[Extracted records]
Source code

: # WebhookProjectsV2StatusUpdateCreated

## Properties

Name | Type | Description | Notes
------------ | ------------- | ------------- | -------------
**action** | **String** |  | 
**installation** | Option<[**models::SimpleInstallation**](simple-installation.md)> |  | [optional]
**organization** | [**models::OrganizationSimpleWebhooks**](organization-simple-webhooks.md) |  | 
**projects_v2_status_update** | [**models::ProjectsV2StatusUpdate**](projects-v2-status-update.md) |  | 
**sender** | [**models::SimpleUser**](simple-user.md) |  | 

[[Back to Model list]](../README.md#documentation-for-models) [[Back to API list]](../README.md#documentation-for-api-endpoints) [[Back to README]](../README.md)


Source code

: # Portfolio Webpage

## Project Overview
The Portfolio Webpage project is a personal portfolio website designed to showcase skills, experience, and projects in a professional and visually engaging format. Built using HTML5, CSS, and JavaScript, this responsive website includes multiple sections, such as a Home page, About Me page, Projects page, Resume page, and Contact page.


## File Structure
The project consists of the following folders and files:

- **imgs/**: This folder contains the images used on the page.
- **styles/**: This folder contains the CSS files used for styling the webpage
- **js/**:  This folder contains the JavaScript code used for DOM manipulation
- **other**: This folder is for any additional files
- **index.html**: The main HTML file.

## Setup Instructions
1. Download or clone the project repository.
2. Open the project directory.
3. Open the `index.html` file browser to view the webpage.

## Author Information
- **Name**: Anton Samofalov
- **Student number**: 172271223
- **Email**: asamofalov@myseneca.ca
* * *
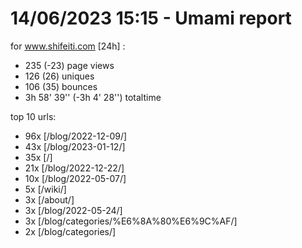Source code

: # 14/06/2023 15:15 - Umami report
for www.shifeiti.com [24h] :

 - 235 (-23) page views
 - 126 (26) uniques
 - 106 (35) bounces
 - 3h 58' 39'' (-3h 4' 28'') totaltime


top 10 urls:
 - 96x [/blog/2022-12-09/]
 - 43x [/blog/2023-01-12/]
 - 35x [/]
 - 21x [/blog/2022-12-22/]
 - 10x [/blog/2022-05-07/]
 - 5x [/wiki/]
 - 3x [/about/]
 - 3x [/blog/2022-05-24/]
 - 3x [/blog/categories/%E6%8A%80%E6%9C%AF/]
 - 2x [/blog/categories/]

_ABOUT THIS EXERCISE_
Report each line of the records that holds the word "simple".

_RESPONSE TO THIS TASK_
**installation** | Option<[**models::SimpleInstallation**](simple-installation.md)> |  | [optional]
**organization** | [**models::OrganizationSimpleWebhooks**](organization-simple-webhooks.md) |  | 
**sender** | [**models::SimpleUser**](simple-user.md) |  | 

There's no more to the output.